[Plain-text document sources]
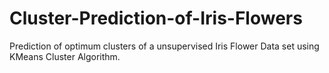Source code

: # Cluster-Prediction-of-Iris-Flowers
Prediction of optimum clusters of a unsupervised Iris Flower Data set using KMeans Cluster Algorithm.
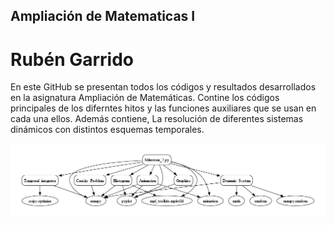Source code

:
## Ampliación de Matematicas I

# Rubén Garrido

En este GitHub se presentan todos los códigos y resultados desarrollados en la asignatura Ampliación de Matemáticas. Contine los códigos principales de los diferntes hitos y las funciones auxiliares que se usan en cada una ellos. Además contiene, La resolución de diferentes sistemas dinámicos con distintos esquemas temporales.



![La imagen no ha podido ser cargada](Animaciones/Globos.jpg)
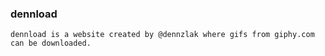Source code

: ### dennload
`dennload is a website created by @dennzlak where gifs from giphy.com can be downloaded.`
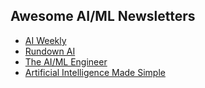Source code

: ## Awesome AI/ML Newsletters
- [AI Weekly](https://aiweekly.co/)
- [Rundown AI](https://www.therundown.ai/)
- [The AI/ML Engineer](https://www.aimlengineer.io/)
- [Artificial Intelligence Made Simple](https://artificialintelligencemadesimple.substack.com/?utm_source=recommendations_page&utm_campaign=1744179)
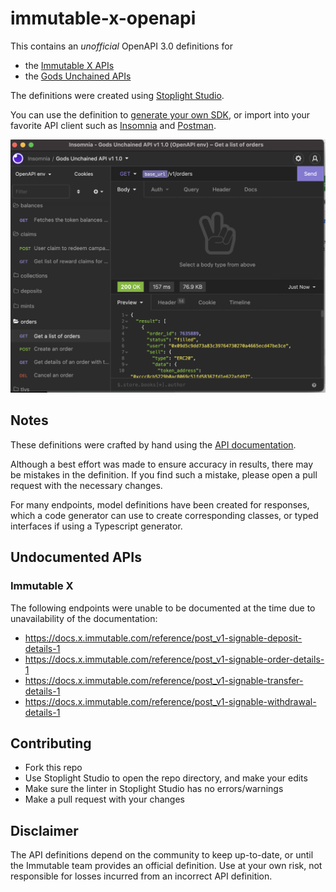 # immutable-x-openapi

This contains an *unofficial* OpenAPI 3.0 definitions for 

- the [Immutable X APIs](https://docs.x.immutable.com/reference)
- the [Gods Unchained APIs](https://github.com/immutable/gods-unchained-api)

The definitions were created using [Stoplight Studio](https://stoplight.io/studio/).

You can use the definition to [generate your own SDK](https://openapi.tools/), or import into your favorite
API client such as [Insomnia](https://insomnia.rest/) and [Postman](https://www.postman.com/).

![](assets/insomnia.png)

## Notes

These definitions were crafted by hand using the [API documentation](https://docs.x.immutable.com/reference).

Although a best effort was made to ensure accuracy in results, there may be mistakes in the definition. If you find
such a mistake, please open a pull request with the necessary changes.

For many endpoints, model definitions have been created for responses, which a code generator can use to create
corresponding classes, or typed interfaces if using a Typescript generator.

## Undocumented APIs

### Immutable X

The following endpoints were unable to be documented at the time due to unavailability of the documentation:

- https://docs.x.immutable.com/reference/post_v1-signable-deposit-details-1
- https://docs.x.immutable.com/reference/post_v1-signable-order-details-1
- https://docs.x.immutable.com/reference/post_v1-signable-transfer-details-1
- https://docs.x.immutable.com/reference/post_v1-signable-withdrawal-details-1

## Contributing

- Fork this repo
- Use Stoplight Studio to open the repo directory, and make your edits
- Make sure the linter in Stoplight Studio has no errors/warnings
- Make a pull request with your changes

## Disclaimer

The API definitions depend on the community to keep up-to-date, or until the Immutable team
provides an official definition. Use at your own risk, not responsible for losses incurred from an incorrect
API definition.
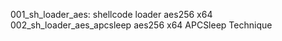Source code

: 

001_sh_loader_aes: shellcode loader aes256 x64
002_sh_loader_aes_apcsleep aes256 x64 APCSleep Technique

...

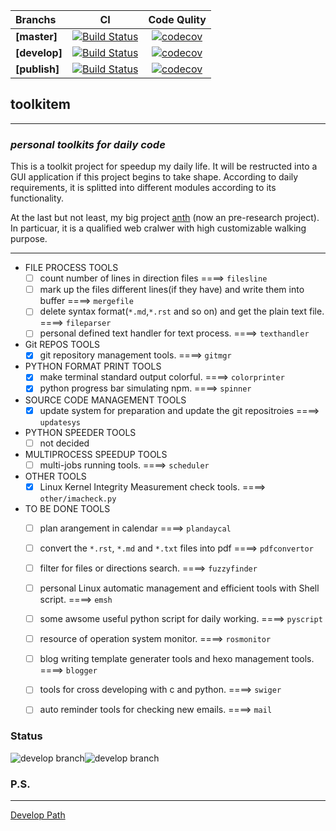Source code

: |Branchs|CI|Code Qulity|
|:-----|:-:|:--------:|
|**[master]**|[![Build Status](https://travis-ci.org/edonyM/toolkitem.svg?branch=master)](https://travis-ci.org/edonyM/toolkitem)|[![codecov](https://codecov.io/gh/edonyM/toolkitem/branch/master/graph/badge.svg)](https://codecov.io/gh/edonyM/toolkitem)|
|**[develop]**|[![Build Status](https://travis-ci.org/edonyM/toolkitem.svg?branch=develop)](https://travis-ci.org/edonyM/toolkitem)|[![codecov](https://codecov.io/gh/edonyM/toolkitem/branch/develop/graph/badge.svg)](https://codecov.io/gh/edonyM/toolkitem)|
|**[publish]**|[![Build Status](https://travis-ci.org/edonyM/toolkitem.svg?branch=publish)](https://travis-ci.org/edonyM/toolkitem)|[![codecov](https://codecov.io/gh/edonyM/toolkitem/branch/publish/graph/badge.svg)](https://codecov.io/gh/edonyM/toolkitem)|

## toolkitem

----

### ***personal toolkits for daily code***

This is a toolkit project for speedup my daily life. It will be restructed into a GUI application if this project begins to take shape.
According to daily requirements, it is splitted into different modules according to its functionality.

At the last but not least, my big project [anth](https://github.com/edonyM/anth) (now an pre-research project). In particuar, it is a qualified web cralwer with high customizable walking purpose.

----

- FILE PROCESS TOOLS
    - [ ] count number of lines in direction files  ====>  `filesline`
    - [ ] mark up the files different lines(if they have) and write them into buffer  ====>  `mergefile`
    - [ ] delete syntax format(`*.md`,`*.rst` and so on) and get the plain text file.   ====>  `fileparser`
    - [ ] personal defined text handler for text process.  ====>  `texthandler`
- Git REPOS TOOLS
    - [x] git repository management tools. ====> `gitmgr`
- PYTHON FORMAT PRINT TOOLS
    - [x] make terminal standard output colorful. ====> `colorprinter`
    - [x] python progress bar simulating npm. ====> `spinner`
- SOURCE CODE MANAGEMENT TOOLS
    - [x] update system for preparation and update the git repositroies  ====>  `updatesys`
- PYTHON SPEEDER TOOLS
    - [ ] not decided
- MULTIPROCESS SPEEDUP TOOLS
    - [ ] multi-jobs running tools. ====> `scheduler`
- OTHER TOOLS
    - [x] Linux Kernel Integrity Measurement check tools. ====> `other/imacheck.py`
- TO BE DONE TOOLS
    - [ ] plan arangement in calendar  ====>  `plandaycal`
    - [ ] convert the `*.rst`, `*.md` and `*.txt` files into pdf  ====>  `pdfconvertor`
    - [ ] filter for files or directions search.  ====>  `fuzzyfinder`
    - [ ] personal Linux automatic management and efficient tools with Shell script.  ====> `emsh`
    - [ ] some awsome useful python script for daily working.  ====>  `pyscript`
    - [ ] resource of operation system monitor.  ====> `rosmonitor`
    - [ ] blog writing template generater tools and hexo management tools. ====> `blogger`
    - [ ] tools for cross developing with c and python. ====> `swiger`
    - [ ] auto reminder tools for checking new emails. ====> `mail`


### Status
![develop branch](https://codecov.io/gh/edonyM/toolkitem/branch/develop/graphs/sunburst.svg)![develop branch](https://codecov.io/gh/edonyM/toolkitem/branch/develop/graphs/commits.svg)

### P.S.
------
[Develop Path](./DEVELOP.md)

§ PROBLEM REQUIREMENTS:
Looking at the data above, return every line from the one with "You can use" down to the one with "### Immutable X", exactly and inclusively.

§ SOLVED PROBLEM:
You can use the definition to [generate your own SDK](https://openapi.tools/), or import into your favorite
API client such as [Insomnia](https://insomnia.rest/) and [Postman](https://www.postman.com/).

![](assets/insomnia.png)

## Notes

These definitions were crafted by hand using the [API documentation](https://docs.x.immutable.com/reference).

Although a best effort was made to ensure accuracy in results, there may be mistakes in the definition. If you find
such a mistake, please open a pull request with the necessary changes.

For many endpoints, model definitions have been created for responses, which a code generator can use to create
corresponding classes, or typed interfaces if using a Typescript generator.

## Undocumented APIs

### Immutable X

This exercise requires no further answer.